■ INSTRUCTIONS FOR THE TASK
In how many lines of these records does the word "with" appear? Give the number by itself.

■ PROVIDED DATA
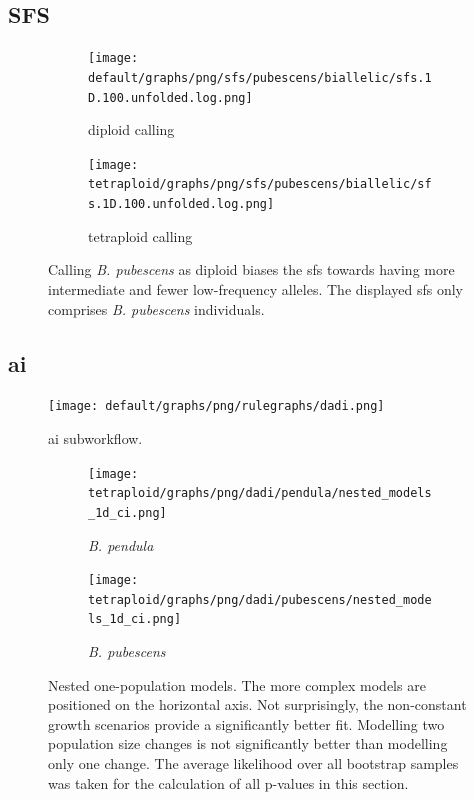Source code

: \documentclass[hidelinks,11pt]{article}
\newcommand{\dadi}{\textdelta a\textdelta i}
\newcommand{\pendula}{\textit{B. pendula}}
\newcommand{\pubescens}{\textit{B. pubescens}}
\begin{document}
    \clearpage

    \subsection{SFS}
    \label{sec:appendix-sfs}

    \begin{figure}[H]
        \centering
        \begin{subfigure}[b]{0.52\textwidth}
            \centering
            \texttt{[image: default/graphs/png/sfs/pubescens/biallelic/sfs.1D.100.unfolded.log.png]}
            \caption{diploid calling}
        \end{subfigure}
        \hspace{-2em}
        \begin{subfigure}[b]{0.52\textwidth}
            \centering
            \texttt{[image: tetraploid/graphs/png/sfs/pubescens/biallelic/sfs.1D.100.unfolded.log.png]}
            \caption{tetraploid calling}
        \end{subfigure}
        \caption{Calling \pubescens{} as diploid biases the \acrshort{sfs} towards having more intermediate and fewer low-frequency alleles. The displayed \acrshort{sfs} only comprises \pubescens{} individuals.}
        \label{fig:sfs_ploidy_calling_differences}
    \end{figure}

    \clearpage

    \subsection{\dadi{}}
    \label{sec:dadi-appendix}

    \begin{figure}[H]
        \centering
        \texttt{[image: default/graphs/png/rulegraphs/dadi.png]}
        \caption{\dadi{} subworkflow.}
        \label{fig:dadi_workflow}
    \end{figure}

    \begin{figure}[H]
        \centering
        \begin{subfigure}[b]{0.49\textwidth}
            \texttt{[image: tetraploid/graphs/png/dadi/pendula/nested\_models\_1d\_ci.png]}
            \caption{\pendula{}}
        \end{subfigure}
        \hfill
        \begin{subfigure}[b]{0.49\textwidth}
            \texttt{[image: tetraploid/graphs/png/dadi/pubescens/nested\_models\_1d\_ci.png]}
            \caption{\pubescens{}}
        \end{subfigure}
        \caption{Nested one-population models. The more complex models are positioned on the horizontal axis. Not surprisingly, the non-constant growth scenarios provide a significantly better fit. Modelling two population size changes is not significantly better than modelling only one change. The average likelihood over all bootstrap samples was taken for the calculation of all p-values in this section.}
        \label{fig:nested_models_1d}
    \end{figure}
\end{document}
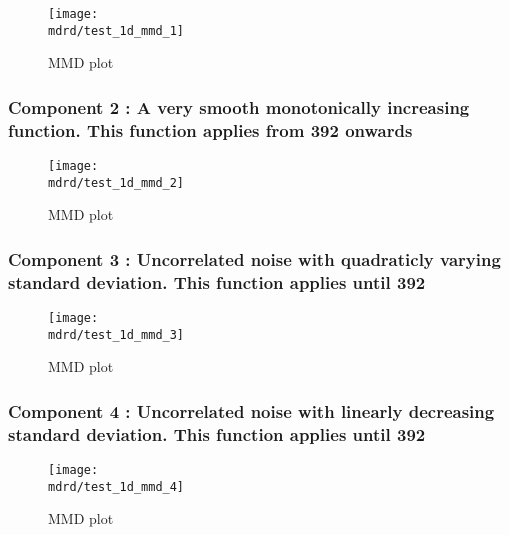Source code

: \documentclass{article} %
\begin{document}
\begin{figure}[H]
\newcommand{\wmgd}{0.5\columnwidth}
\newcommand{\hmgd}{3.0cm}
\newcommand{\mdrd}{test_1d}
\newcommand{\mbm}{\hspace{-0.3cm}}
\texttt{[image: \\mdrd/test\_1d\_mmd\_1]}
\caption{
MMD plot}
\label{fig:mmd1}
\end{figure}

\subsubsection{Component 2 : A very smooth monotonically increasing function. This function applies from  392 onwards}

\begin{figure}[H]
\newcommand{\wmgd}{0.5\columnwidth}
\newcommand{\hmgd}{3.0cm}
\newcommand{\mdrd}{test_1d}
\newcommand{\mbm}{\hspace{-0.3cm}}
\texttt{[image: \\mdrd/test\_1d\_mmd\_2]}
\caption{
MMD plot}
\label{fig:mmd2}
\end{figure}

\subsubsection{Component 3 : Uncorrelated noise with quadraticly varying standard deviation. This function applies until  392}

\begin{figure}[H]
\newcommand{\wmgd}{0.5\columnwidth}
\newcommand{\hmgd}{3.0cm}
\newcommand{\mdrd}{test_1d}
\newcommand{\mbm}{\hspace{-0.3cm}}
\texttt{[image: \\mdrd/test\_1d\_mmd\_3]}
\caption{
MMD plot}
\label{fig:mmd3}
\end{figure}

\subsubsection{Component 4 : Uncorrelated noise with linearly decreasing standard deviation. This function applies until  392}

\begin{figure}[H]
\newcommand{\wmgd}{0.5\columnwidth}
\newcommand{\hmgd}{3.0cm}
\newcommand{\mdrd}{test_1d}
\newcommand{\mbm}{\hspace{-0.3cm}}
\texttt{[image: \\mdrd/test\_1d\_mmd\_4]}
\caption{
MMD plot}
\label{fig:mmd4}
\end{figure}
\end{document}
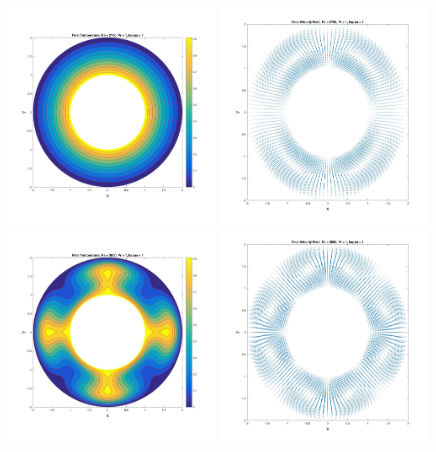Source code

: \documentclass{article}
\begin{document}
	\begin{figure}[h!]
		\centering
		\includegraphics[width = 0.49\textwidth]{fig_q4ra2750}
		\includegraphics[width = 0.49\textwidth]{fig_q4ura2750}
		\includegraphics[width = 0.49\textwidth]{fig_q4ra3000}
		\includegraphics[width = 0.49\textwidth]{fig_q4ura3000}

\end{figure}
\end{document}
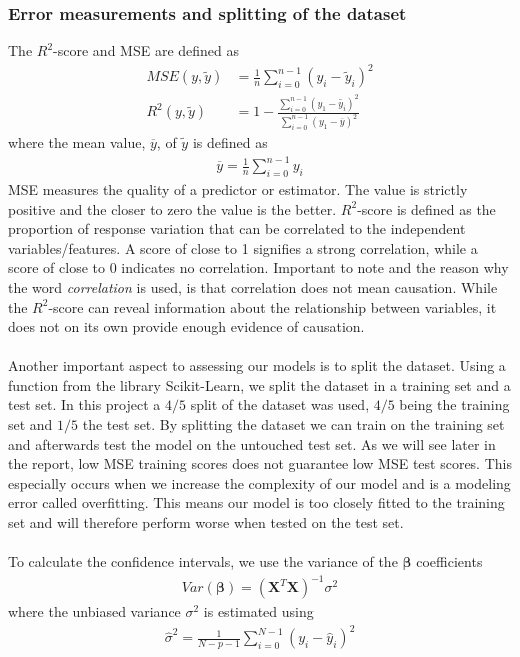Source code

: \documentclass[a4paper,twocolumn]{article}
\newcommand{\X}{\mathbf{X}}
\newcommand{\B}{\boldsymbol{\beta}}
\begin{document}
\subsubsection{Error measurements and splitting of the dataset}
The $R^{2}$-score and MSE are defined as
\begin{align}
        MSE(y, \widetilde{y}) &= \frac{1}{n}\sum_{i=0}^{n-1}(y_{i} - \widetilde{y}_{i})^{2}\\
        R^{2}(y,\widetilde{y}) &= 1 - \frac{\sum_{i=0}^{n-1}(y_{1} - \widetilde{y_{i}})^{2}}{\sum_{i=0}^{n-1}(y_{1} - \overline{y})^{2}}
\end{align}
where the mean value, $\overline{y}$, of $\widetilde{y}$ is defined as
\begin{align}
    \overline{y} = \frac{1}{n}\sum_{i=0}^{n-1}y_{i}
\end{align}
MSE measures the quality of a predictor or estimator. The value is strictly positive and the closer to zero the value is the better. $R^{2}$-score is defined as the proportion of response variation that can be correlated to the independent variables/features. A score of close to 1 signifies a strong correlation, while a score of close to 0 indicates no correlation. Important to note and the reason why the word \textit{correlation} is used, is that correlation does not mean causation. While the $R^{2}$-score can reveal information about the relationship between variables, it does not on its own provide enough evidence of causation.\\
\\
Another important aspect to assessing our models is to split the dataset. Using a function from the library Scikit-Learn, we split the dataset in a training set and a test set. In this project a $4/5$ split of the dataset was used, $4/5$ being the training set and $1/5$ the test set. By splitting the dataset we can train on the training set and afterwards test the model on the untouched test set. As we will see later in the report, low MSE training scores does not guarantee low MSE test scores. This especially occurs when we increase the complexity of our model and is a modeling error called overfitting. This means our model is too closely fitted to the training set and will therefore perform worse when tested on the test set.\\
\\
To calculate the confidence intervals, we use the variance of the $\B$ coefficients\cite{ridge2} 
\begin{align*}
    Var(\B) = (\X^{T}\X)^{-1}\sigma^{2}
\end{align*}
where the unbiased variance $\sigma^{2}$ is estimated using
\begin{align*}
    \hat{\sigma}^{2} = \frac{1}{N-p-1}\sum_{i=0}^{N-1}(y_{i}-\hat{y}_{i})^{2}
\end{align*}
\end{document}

■ EXERCISE RESULT
2